===== Data to use =====

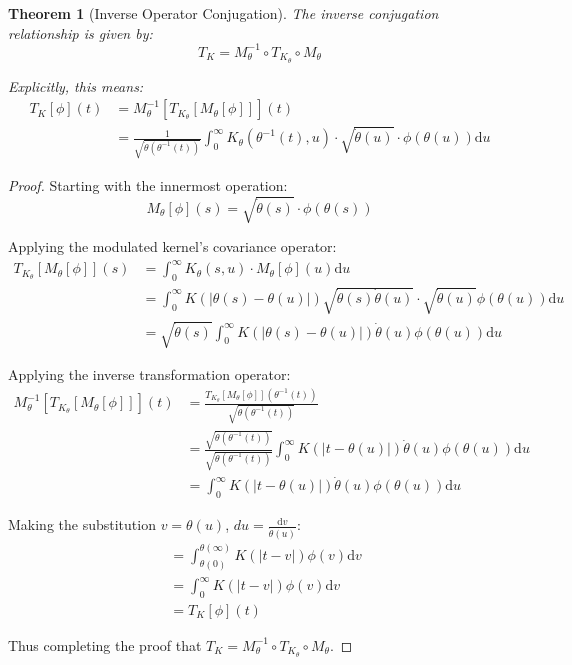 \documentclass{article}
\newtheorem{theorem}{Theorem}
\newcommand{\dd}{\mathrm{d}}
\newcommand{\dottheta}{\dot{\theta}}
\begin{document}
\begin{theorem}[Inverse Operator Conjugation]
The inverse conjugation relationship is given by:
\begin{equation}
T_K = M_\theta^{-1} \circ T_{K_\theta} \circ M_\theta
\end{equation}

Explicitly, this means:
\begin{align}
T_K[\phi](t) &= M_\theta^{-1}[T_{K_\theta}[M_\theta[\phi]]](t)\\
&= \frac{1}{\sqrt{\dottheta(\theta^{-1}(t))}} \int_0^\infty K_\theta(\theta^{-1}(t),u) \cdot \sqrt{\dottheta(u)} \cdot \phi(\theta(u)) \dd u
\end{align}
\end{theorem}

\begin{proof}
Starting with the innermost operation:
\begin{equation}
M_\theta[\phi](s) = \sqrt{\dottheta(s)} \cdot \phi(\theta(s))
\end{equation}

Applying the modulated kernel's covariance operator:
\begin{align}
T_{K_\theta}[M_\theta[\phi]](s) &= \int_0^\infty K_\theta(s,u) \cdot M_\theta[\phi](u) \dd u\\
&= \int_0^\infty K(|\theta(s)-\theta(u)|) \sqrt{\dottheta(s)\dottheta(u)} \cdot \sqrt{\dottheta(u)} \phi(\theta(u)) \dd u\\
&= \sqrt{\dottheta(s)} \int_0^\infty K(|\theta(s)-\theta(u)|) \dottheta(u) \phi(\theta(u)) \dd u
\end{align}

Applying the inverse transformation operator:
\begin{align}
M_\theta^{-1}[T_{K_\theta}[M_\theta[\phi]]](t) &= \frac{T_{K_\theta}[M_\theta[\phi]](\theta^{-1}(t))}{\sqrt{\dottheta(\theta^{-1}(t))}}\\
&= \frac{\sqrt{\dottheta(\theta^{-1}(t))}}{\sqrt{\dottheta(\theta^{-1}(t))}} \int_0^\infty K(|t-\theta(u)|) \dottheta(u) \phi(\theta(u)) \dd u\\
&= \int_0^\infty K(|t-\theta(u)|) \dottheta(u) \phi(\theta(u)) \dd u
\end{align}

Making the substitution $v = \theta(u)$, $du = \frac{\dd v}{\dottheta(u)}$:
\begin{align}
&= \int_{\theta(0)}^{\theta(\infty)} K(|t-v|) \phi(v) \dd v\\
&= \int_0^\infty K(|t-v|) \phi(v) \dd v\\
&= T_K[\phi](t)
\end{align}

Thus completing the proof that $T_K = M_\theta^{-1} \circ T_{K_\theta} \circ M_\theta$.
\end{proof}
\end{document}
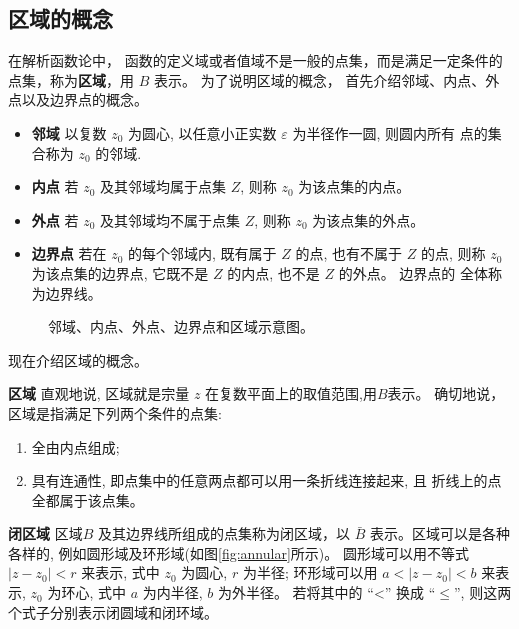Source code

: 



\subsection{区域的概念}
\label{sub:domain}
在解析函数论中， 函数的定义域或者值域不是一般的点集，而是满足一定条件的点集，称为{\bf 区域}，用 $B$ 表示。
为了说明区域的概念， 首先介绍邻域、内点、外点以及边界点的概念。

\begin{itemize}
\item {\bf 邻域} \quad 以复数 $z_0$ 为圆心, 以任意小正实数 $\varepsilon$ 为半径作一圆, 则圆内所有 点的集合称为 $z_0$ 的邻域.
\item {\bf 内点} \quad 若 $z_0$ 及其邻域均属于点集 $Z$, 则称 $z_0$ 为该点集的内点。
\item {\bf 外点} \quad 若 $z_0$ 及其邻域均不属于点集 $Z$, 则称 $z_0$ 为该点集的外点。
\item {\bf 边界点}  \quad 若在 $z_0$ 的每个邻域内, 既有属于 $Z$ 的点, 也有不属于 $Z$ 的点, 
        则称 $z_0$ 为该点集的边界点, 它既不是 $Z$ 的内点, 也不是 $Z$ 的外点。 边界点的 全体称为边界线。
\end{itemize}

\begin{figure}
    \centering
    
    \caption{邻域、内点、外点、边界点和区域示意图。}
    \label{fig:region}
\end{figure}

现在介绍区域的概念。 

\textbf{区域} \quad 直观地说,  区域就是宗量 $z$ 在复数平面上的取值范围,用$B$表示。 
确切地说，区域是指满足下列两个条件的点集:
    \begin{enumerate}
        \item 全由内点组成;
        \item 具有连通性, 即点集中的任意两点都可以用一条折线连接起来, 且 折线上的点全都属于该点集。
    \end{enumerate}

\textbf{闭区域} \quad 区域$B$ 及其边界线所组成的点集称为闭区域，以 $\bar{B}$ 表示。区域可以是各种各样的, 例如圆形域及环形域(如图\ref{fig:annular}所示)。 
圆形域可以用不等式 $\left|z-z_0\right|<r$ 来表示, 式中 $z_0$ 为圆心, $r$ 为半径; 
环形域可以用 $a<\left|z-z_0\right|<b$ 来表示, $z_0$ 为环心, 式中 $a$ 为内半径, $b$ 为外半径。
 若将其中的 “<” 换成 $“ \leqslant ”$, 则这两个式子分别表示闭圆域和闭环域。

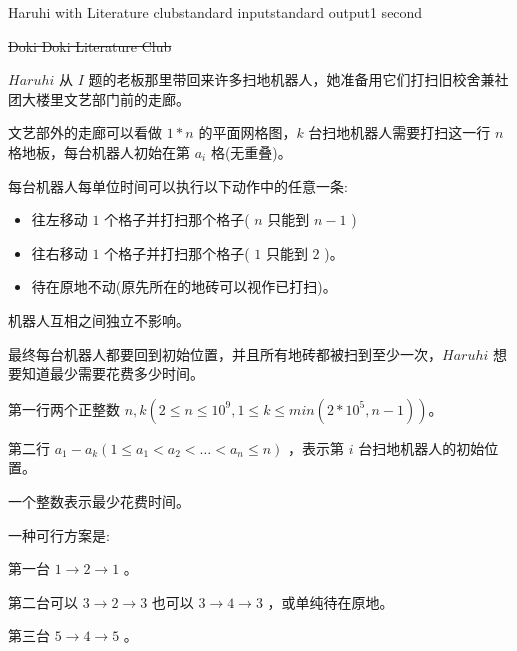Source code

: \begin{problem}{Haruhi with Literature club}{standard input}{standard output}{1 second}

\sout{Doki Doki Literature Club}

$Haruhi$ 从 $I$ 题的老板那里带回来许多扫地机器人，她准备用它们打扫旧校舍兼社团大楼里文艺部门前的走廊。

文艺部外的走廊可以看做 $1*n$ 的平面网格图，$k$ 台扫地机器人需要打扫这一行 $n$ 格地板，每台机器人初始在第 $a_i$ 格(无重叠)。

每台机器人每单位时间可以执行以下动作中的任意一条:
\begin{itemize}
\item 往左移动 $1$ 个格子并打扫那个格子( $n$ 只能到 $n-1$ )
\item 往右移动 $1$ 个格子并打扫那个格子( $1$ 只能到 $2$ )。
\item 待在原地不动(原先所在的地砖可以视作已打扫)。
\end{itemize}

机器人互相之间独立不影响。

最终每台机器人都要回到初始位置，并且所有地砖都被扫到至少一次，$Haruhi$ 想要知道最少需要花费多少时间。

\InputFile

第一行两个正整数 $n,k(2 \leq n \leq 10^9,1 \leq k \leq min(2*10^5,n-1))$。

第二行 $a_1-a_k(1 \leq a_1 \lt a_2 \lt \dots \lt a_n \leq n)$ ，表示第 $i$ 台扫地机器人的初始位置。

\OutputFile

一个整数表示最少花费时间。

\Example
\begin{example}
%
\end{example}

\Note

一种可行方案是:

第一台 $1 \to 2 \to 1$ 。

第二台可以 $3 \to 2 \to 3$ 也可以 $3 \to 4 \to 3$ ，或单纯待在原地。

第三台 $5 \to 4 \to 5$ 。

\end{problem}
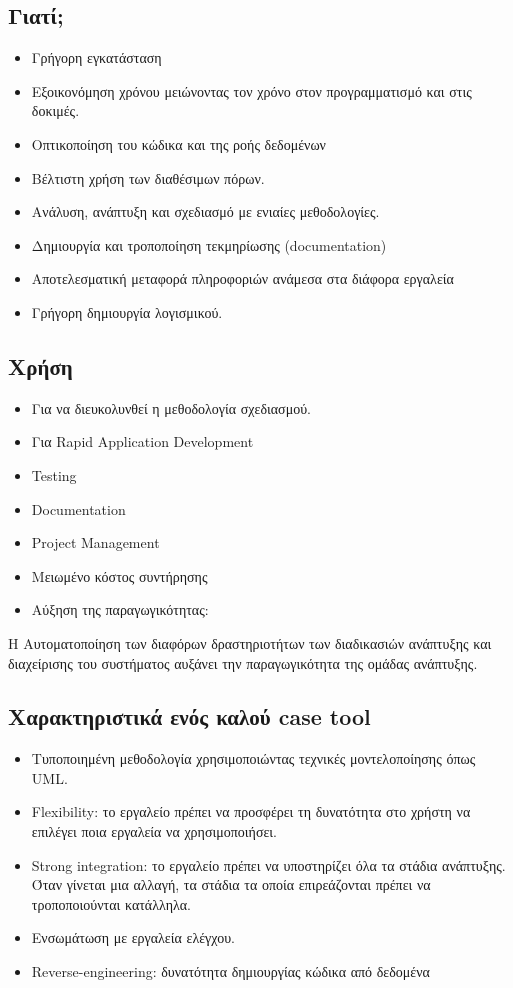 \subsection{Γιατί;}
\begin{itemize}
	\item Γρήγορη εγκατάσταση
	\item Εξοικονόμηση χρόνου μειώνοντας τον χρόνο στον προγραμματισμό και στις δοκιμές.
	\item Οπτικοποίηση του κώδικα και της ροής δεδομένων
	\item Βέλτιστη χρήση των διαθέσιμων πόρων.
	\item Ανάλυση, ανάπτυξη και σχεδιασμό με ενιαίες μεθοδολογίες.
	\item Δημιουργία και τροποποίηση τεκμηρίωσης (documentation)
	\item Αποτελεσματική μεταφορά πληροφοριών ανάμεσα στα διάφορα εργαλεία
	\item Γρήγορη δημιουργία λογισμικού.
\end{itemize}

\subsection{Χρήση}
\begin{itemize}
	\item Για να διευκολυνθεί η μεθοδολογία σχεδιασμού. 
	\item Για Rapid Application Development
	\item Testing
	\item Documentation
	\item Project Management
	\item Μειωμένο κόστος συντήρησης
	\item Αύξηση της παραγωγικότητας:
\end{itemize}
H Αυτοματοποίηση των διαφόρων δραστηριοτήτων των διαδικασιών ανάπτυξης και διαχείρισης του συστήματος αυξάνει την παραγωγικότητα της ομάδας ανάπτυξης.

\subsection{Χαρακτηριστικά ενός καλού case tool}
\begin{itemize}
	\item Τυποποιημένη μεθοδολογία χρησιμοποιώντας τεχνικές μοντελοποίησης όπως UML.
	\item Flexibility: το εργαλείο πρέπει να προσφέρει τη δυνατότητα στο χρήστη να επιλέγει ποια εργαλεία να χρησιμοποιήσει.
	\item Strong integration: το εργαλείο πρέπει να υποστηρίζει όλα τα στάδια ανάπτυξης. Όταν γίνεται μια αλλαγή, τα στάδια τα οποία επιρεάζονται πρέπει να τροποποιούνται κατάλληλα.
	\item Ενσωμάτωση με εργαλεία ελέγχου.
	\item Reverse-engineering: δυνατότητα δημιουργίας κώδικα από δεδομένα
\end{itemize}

=====

Task requirements
Looking at the records above, tally the lines holding "εργαλείο" and reply with that number only.

Response to this task
2